Impact
New firms coming into the DIFC will:
- Be given more time to complete the application
and authorisation processes and meet the setup
requirements to commence business;
- Receive a 50% reduction in Application Fees for
the remainder of 2020 and flexibility in
requirements for permanent premises;
- In the case of Domestic Funds, receive a waiver
of Registration Fees for the remainder of 2020.
Existing Authorised Firms will be able to obtain:
- An extension of time for filing a number of
returns and reports, including both IRAP and
ICAAP returns, the Controllers Report and the
Annual Report of the Shari’a Supervisory Board,
where applicable;
- Additional time, where reasonable, for
submitting Annual Accounts and Financial
Statement Auditors Report, with the exception
of Reporting Entities;
- Flexibility in meeting Authorised Individual
obligations, including extending the amount of
time that temporary cover can be in place.

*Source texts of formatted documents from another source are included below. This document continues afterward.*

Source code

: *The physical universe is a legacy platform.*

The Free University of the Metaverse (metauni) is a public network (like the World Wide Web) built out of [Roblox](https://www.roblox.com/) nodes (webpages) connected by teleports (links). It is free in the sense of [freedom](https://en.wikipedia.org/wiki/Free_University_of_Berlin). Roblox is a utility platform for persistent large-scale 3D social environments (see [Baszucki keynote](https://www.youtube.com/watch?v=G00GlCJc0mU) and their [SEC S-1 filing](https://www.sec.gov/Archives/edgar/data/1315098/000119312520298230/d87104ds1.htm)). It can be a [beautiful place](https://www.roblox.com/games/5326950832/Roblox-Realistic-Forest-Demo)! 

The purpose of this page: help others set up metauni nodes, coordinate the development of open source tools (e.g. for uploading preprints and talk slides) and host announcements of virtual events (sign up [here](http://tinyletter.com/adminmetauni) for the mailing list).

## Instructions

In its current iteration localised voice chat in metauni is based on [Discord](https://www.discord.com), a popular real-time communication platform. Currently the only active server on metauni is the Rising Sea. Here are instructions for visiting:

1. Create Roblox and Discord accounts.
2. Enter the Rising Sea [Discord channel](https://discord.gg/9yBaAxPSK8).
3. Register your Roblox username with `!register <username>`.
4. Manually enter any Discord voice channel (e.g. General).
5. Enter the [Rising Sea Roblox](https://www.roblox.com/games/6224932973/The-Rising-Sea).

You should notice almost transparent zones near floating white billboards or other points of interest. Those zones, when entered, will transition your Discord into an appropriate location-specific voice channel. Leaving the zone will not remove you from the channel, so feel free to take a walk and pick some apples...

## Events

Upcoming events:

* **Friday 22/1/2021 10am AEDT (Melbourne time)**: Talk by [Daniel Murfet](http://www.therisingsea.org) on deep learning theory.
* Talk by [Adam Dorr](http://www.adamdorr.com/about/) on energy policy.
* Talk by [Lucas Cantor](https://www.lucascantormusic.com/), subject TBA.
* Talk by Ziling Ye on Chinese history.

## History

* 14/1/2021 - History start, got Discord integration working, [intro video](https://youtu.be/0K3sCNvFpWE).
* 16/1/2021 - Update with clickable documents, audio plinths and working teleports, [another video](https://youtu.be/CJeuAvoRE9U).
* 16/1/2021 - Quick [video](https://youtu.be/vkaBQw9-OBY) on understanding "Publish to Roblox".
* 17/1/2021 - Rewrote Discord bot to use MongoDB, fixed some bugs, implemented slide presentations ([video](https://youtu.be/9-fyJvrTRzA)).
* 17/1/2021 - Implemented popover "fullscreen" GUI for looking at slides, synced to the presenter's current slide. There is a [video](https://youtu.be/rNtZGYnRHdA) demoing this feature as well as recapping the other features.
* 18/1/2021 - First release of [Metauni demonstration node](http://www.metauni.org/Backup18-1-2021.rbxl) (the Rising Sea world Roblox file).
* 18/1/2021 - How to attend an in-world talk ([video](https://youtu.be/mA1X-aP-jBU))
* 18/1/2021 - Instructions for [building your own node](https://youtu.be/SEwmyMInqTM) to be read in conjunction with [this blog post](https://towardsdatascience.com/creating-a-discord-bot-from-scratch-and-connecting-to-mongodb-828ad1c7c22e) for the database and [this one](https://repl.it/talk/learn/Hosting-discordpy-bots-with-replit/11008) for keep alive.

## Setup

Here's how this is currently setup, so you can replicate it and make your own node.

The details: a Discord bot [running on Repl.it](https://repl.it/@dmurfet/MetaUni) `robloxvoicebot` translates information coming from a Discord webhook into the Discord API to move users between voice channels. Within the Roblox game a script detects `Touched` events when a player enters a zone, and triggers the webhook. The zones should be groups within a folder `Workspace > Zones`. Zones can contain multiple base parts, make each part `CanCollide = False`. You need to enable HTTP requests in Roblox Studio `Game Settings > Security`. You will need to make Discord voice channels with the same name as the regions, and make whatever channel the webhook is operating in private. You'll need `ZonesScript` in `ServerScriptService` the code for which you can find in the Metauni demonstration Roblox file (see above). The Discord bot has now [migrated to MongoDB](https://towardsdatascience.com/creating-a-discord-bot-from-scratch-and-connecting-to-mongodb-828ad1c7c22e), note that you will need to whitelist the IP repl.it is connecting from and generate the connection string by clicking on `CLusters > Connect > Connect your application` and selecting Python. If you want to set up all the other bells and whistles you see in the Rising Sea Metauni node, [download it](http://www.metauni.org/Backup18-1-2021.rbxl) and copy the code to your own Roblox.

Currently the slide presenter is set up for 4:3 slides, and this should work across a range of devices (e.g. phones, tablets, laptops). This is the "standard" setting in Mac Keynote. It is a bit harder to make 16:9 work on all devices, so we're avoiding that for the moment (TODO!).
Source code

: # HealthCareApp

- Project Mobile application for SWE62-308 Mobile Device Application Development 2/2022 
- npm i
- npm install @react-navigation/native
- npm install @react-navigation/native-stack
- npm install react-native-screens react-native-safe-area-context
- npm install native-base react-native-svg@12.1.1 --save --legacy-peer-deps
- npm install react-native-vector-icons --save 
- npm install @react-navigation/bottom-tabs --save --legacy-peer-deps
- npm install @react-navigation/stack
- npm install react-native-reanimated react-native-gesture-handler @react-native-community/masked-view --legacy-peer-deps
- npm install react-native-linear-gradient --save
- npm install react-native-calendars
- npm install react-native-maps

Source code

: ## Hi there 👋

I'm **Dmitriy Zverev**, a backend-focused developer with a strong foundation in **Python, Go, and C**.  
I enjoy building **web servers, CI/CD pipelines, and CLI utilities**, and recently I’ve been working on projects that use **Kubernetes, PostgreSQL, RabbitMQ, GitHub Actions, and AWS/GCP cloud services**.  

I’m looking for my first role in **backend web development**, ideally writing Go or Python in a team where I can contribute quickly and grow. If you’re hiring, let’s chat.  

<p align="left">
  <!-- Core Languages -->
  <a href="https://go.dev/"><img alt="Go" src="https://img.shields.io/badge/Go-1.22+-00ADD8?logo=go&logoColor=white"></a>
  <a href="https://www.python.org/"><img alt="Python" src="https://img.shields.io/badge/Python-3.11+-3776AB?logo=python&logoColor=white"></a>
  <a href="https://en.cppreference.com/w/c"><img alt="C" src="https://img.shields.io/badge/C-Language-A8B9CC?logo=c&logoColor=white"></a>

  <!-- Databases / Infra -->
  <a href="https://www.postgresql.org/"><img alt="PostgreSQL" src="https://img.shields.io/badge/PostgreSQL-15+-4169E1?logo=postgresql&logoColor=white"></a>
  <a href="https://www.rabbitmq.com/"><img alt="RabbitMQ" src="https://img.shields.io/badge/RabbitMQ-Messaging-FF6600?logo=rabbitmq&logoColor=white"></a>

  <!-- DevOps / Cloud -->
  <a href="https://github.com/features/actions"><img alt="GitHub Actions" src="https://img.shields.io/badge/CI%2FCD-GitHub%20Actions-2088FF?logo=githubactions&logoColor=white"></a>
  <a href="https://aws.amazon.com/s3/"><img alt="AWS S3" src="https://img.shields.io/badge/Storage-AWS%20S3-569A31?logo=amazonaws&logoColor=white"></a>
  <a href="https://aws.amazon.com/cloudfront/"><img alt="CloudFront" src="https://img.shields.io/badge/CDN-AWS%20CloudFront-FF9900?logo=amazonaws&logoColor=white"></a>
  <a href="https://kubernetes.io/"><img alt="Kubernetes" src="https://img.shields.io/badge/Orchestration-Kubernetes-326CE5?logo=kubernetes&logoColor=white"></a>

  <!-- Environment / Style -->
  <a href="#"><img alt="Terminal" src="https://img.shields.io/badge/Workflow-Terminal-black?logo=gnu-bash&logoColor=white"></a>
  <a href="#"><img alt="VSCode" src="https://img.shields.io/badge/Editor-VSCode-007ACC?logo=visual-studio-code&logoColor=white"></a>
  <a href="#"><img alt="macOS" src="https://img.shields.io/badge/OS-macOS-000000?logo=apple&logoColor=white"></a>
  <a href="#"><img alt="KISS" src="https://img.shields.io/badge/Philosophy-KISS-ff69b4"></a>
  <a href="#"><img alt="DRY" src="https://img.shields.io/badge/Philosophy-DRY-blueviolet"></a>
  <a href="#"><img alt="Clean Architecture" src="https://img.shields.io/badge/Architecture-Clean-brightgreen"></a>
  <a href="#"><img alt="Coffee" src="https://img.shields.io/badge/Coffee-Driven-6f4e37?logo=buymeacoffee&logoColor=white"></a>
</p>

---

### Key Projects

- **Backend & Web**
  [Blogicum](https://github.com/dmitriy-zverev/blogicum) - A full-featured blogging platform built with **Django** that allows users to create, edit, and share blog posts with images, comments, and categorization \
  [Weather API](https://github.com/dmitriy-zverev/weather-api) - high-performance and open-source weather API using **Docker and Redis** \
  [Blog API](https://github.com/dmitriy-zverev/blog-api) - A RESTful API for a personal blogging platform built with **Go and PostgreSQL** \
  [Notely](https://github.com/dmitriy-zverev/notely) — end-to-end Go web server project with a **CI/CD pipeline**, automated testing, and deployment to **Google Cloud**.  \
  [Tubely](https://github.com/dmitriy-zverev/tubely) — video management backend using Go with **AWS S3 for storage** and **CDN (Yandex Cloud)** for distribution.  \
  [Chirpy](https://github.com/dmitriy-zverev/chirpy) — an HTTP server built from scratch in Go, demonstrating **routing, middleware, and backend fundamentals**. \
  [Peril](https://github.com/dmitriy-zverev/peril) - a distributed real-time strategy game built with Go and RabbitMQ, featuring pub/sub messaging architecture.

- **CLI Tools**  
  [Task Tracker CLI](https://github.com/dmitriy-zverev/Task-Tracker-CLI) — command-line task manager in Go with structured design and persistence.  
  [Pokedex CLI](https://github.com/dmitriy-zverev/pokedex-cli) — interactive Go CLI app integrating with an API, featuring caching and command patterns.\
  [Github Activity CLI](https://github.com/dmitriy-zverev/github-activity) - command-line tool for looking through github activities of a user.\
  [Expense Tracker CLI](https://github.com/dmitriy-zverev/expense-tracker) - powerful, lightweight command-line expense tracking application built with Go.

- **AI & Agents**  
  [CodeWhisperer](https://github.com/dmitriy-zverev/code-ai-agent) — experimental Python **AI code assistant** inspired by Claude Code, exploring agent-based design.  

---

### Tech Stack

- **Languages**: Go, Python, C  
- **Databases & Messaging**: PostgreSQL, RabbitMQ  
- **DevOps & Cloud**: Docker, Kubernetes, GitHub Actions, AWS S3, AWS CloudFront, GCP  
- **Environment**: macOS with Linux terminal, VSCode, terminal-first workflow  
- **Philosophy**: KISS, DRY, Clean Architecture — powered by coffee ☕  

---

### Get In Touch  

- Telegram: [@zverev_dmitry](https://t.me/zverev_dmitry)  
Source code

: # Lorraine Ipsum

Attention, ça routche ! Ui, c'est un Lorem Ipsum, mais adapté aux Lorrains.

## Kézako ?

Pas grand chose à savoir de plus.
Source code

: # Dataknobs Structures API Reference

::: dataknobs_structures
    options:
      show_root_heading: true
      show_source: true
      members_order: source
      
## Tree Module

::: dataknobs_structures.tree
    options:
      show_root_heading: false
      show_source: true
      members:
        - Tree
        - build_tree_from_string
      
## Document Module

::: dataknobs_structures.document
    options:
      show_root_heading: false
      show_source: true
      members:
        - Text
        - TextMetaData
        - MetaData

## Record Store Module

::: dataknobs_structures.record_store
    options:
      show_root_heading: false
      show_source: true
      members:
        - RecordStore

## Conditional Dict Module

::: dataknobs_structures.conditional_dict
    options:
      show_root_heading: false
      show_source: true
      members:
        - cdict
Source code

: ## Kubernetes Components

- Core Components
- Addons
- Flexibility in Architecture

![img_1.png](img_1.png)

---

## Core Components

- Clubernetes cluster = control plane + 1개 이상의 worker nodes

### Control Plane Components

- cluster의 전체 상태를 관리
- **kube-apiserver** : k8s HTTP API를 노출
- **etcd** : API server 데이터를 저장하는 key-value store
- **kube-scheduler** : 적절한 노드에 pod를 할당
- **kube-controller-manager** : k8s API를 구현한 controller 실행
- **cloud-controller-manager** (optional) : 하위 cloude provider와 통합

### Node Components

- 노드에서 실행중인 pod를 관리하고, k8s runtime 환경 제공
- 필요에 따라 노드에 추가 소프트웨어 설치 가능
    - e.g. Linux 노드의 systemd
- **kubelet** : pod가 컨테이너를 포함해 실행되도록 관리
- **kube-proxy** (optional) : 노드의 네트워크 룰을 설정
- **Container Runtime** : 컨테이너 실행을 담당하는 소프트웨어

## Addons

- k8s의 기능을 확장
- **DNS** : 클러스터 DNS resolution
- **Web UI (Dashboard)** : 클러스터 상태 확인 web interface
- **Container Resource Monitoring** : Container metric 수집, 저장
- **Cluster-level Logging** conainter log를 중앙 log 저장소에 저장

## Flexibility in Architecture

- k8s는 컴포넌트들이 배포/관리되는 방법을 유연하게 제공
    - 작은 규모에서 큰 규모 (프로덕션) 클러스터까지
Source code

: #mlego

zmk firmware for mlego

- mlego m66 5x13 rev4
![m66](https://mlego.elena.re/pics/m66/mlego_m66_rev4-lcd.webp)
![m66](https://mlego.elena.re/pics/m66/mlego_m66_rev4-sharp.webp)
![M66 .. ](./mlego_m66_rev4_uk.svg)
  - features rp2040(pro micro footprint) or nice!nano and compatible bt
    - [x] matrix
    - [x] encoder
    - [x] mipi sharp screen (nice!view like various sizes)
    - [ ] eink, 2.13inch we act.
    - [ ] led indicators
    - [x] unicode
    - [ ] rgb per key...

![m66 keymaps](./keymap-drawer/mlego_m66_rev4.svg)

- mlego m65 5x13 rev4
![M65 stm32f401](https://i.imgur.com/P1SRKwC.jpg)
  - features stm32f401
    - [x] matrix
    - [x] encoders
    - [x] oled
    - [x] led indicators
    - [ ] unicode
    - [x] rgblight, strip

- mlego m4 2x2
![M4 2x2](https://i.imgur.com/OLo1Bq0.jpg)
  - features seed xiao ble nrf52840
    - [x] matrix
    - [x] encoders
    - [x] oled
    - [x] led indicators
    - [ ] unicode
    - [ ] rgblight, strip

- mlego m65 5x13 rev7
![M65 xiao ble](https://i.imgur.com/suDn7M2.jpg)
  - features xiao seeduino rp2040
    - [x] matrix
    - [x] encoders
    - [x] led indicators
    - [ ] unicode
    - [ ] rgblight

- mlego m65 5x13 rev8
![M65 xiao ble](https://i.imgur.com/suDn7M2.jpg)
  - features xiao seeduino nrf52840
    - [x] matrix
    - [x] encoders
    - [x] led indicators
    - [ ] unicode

- A waiver of fees for applications relating to
Authorised Individuals and flexibility in
considering the workload that may be carried by
those offering outsourced compliance services;
- Temporary relief from Capital Requirements for
those firms which do not hold or control Client
Assets or hold Insurance Monies;
- A waiver of DFSA fees for applications for
waivers and modifications for the remainder of
2020 and DFSA will waive all automated late
return fees for the remainder of 2020, and,
- A waiver of the listing fees for new SME issuers
in the DIFC for the remainder of 2020.
In addition, where DFSA believes that they should
proceed with a particular regulatory change, policy
consultation periods will be extended, as will time for
DFSA authorised firms to meet any new requirements.